While these moments may seem silly, they were vital in giving permission to everyone in my life for the light and laughter I needed. And they continued, even when things got hard.
Three days after my double mastectomy and lymphadenectomy, my eyelashes and eyebrows, which I’d fought to keep throughout chemo, fell out. The text conversation among my closest friends went as follows:
“Listen. Your eyelashes grow back. Your nipples won’t — so you got that going for you!”
“I mean, unless there’s a serum for that too we don’t know about …”
I fell on the floor laughing. Crying-laughing. Belly-hurt laughing, wheezing, screaming, tears-rolling-down-your-face laughing.

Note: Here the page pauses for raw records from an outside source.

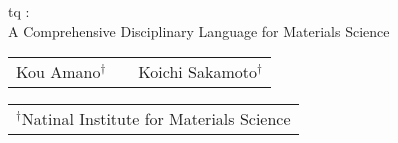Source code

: \documentclass[portrait,a0,oldgerm]{a0poster}
\def\areaspace{9.4mm}
\begin{document}

\begin{center}
\vspace{25mm}
\end{center}
\begin{center}
\color[cmyk]{0,1,1,0.9}
\linespread{5.0}\fontsize{90}{20}\selectfont
tq :\\A Comprehensive Disciplinary Language for Materials Science
\end{center}
\vspace{20mm}
\color[cmyk]{0,1,1,0.85}
\linespread{1.4}\fontsize{50}{20}\selectfont
\begin{center} \begin{tabular}[t]{ccc}
Kou Amano$^{\dag}$ &&Koichi Sakamoto$^{\dag}$ \\
\end{tabular} \end{center}
\color[cmyk]{0,1,1,0.82}
\linespread{1.4}\fontsize{48}{20}\selectfont
\begin{center} \begin{tabular}{c} 
$^\dag$Natinal Institute for Materials Science \\
\end{tabular} \end{center}
\vspace{25mm}


\vspace{25mm}
\color[cmyk]{1,1,0,0.8}
\begin{multicols}{3}
\noindent 
\vspace{\areaspace} \noindent 

\noindent 
\vspace{\areaspace} \noindent 

\noindent 
\vspace{\areaspace} \noindent 
\end{multicols}
\end{document}
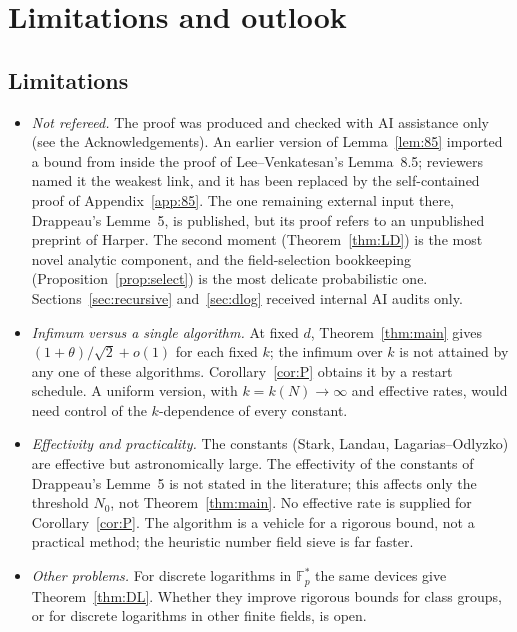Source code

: \documentclass[11pt]{amsart}
\theoremstyle{definition}
\newcommand{\F}{\mathbb{F}}
\begin{document}
\section{Limitations and outlook}\label{sec:limits}

\subsection{Limitations}
\begin{itemize}
\item \emph{Not refereed.} The proof was produced and checked with AI assistance only (see the Acknowledgements). An earlier version of
  Lemma~\ref{lem:85} imported a bound from inside the proof of Lee--Venkatesan's Lemma~8.5; reviewers named it the weakest link,
  and it has been replaced by the self-contained proof of Appendix~\ref{app:85}. The one remaining external input there, Drappeau's
  Lemme~5, is published, but its proof refers to an unpublished preprint of Harper. The second moment
  (Theorem~\ref{thm:LD}) is the most novel analytic component, and the field-selection bookkeeping (Proposition~\ref{prop:select}) is
  the most delicate probabilistic one. Sections~\ref{sec:recursive} and~\ref{sec:dlog} received internal AI audits only.
\item \emph{Infimum versus a single algorithm.} At fixed $d$, Theorem~\ref{thm:main} gives $(1+\theta)/\sqrt2+o(1)$ for each fixed $k$; the infimum
  over $k$ is not attained by any one of these algorithms. Corollary~\ref{cor:P} obtains it by a restart schedule. A uniform
  version, with $k=k(N)\to\infty$ and effective rates, would need control of the $k$-dependence of every constant.
\item \emph{Effectivity and practicality.} The constants (Stark, Landau, Lagarias--Odlyzko) are effective but astronomically large. The
  effectivity of the constants of Drappeau's Lemme~5 is not stated in the literature; this affects only the threshold $N_0$, not
  Theorem~\ref{thm:main}. No effective rate is supplied for Corollary~\ref{cor:P}. The algorithm is a vehicle for a rigorous bound, not a practical
  method; the heuristic number field sieve is far faster.
\item \emph{Other problems.} For discrete logarithms in $\F_p^*$ the same devices give Theorem~\ref{thm:DL}. Whether they improve rigorous bounds
  for class groups, or for discrete logarithms in other finite fields, is open.
\end{itemize}
\end{document}
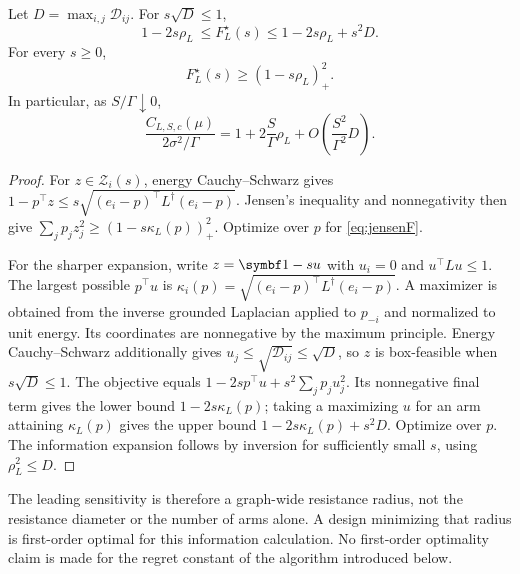 \begin{theorem}
Let $D=\max_{i,j}\mathcal D_{ij}$. For $s\sqrt D\le1$,
\begin{equation}
 1-2s\rho_L\ \le F_L^\star(s)
 \le 1-2s\rho_L+s^2D.
 \label{eq:firstorderF}
\end{equation}
For every $s\ge0$,
\begin{equation}
 F_L^\star(s)\ge(1-s\rho_L)_+^2.
 \label{eq:jensenF}
\end{equation}
In particular, as $S/\Gamma\downarrow0$,
\begin{equation}
 \frac{C_{L,S,c}(\mu)}{2\sigma^2/\Gamma}
 =1+2\frac S\Gamma\rho_L
   +O\!\left(\frac{S^2}{\Gamma^2}D\right).
 \label{eq:sensitivity}
\end{equation}
\label{thm:sensitivity}
\end{theorem}
\begin{proof}
For $z\in\mathcal Z_i(s)$, energy Cauchy--Schwarz gives
$1-p^\top z\le s\sqrt{(e_i-p)^\top L^\dagger(e_i-p)}$.
Jensen's inequality and nonnegativity then give
$\sum_jp_jz_j^2\ge(1-s\kappa_L(p))_+^2$. Optimize over $p$ for \eqref{eq:jensenF}.

For the sharper expansion, write $z=\one-su$ with $u_i=0$ and $u^\top Lu\le1$. The largest possible $p^\top u$ is $\kappa_i(p)=\sqrt{(e_i-p)^\top L^\dagger(e_i-p)}$. A maximizer is obtained from the inverse grounded Laplacian applied to $p_{-i}$ and normalized to unit energy. Its coordinates are nonnegative by the maximum principle. Energy Cauchy--Schwarz additionally gives $u_j\le\sqrt{\mathcal D_{ij}}\le\sqrt D$, so $z$ is box-feasible when $s\sqrt D\le1$. The objective equals $1-2sp^\top u+s^2\sum_jp_ju_j^2$. Its nonnegative final term gives the lower bound $1-2s\kappa_L(p)$; taking a maximizing $u$ for an arm attaining $\kappa_L(p)$ gives the upper bound $1-2s\kappa_L(p)+s^2D$. Optimize over $p$. The information expansion follows by inversion for sufficiently small $s$, using $\rho_L^2\le D$.
\end{proof}
The leading sensitivity is therefore a graph-wide resistance radius, not the resistance diameter or the number of arms alone. A design minimizing that radius is first-order optimal for this information calculation. No first-order optimality claim is made for the regret constant of the algorithm introduced below.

In that moment, wow, did I need a laugh like that.
When my husband and I got home from the surgeon the night of my initial diagnosis, the blood-boiling terror was now pumping full throttle through both of us. I had HER2+ invasive breast cancer, which was eventually diagnosed as stage 3, as it had spread to my lymph nodes. I’d need chemo, a double mastectomy, lymph node removal, radiation, reconstruction — a brutal year or more of treatment ahead of us. Yet, we still had to come home and be parents to our kids.
And my parents still had to be parents to me when I got home.
My mom and dad greeted us not with the millions of serious questions they undoubtedly had, but with the hilarious story about my dad completely missing the memo on how to do school pickup. Instead of pulling into the pickup line, he parked the car and held up a handmade sign with my kids’ names (only one knows how to read, by the way) like a cab driver at Logan Airport.
We all fell on the floor, laughing — crying-laughing — for many reasons.
At that moment, on that day, wow, did we all need a laugh like that.